How to Write Customized Runner

Some optimizers have special requirements. For example, they need access to the training loop and, therefore, cannot use DeepOBS as a black box function. Or, the hyperparameters of the optimizer are somewhat special (e.g. other optimizer instances). For these cases, we give the users the possibility to write their own Runner class. Here, we describe in more detail what you have to do for that.

Decide for a Framework

Since the latest DeepOBS version comes with TensorFlow and PyTorch implementations you first have to decide on the framework to use. If you decide for TensorFlow your Runner must inherite from the TFRunner class. It can be found in the API section TF Runner.

If you decide for PyTorch your Runner must inherite from the PTRunner class. It can be found in the API section PT Runner

Implement the Training Loop

The most import implementation for your customized runner is the method training which runs the training loop on the testproblem. Its basic signature can be found in the API section for TF Runner and PT Runner respectively. Concrete example implementations can be found in the Runner classes that come with DeepOBS. We recommend copying one of those and adapt it to your needs. In principle, simply make sure that the output dictionary is filled with the metrices test_accuracies, valid_accuracies, train_accuracies, test_losses, valid_losses and tain_losses during training. Additionally, we distinguish between hyperparameters (which are the parameters that are used to initialize the optimizer) and training parameters (which are used as additional keyword arguments in the training loop).

For the PyTorch version we would like to give some useful hints:

1. A deepobs.pytorch.testproblems.testproblem instance holds the attribute net which is the model that is to be trained. This way, you have full access to the model parameters during training.

2. Somewhat counterintuitively, we implemented a method get_batch_loss_and_accuracy for each testproblem. This method gets the next batch of the training set and evaluates the forward path. We implemented a closure such that you can call the forward path several times within the trainig loop (e.g. a second time after a parameter update). For this, simply set the argument return_forward_func = True of get_batch_loss_and_accuracy.

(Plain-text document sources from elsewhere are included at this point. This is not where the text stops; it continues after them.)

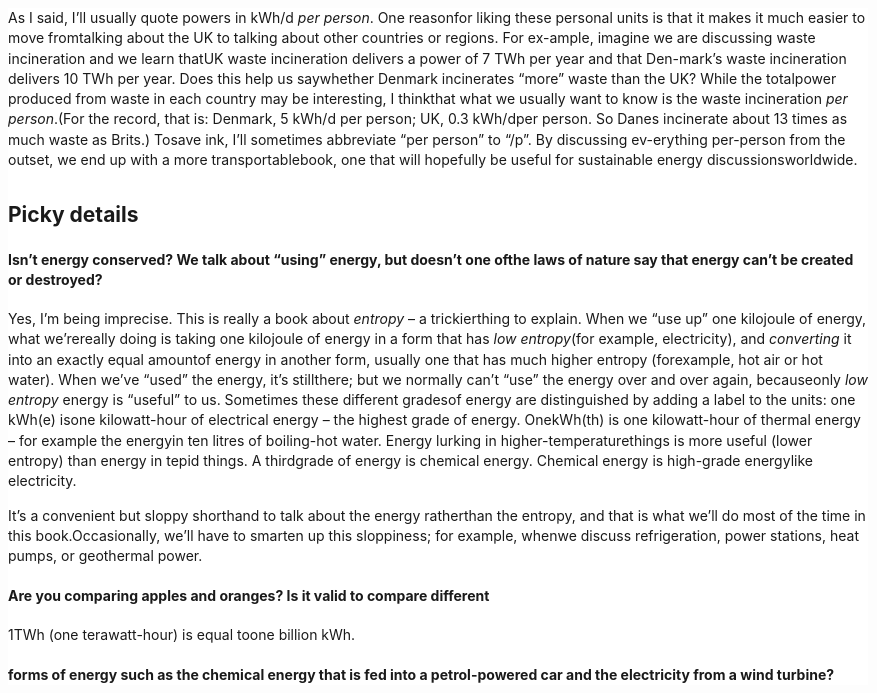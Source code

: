 As I said, I’ll usually quote powers in kWh/d *per person*. One
reasonfor liking these personal units is that it makes it much easier to
move fromtalking about the UK to talking about other countries or
regions. For ex-ample, imagine we are discussing waste incineration and
we learn thatUK waste incineration delivers a power of 7 TWh per year
and that Den-mark’s waste incineration delivers 10 TWh per year. Does
this help us saywhether Denmark incinerates “more” waste than the UK?
While the totalpower produced from waste in each country may be
interesting, I thinkthat what we usually want to know is the waste
incineration *per person*.(For the record, that is: Denmark, 5 kWh/d per
person; UK, 0.3 kWh/dper person. So Danes incinerate about 13 times as
much waste as Brits.) Tosave ink, I’ll sometimes abbreviate “per person”
to “/p”. By discussing ev-erything per-person from the outset, we end up
with a more transportablebook, one that will hopefully be useful for
sustainable energy discussionsworldwide.

Picky details
-------------

#### Isn’t energy conserved? We talk about “using” energy, but doesn’t one ofthe laws of nature say that energy can’t be created or destroyed?

Yes, I’m being imprecise. This is really a book about *entropy* – a
trickierthing to explain. When we “use up” one kilojoule of energy, what
we’rereally doing is taking one kilojoule of energy in a form that has
*low entropy*(for example, electricity), and *converting* it into an
exactly equal amountof energy in another form, usually one that has much
higher entropy (forexample, hot air or hot water). When we’ve “used” the
energy, it’s stillthere; but we normally can’t “use” the energy over and
over again, becauseonly *low entropy* energy is “useful” to us.
Sometimes these different gradesof energy are distinguished by adding a
label to the units: one kWh(e) isone kilowatt-hour of electrical energy
– the highest grade of energy. OnekWh(th) is one kilowatt-hour of
thermal energy – for example the energyin ten litres of boiling-hot
water. Energy lurking in higher-temperaturethings is more useful (lower
entropy) than energy in tepid things. A thirdgrade of energy is chemical
energy. Chemical energy is high-grade energylike electricity.

It’s a convenient but sloppy shorthand to talk about the energy
ratherthan the entropy, and that is what we’ll do most of the time in
this book.Occasionally, we’ll have to smarten up this sloppiness; for
example, whenwe discuss refrigeration, power stations, heat pumps, or
geothermal power.

#### Are you comparing apples and oranges? Is it valid to compare different

1TWh (one terawatt-hour) is equal toone billion kWh.

#### forms of energy such as the chemical energy that is fed into a petrol-powered car and the electricity from a wind turbine?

3. A deepobs.pytorch.testproblems.testproblem instance holds the attribute regularization_groups. It can be used to modify the way your optimizer deals with the regularization.

Read in Hyperparameters and Training Parameters from the Command Line

To use your Runner scripts from the command line, you have to specify the way the hyper and training parameters should be read in by argparse. For that, you can overwrite the methods _add_training_params_to_argparse and _add_hyperparams_to_argparse. For both frameworks, examples can be found in the LearningRateScheduleRunner.

Specify How the Hyperparameters and Training Parameters Should Be Added to the Run Name

Each individual run ends with writing the output to a well structured directory tree. This is important for later analysis of the results. To specify how your hyper and training parameters should be used for the naming of the setting directories, you have to overwrite the methods _add_training_params_to_output_dir_name and _add_hyperparams_to_output_dir_name. For both frameworks, examples can be found in the LearningRateScheduleRunner.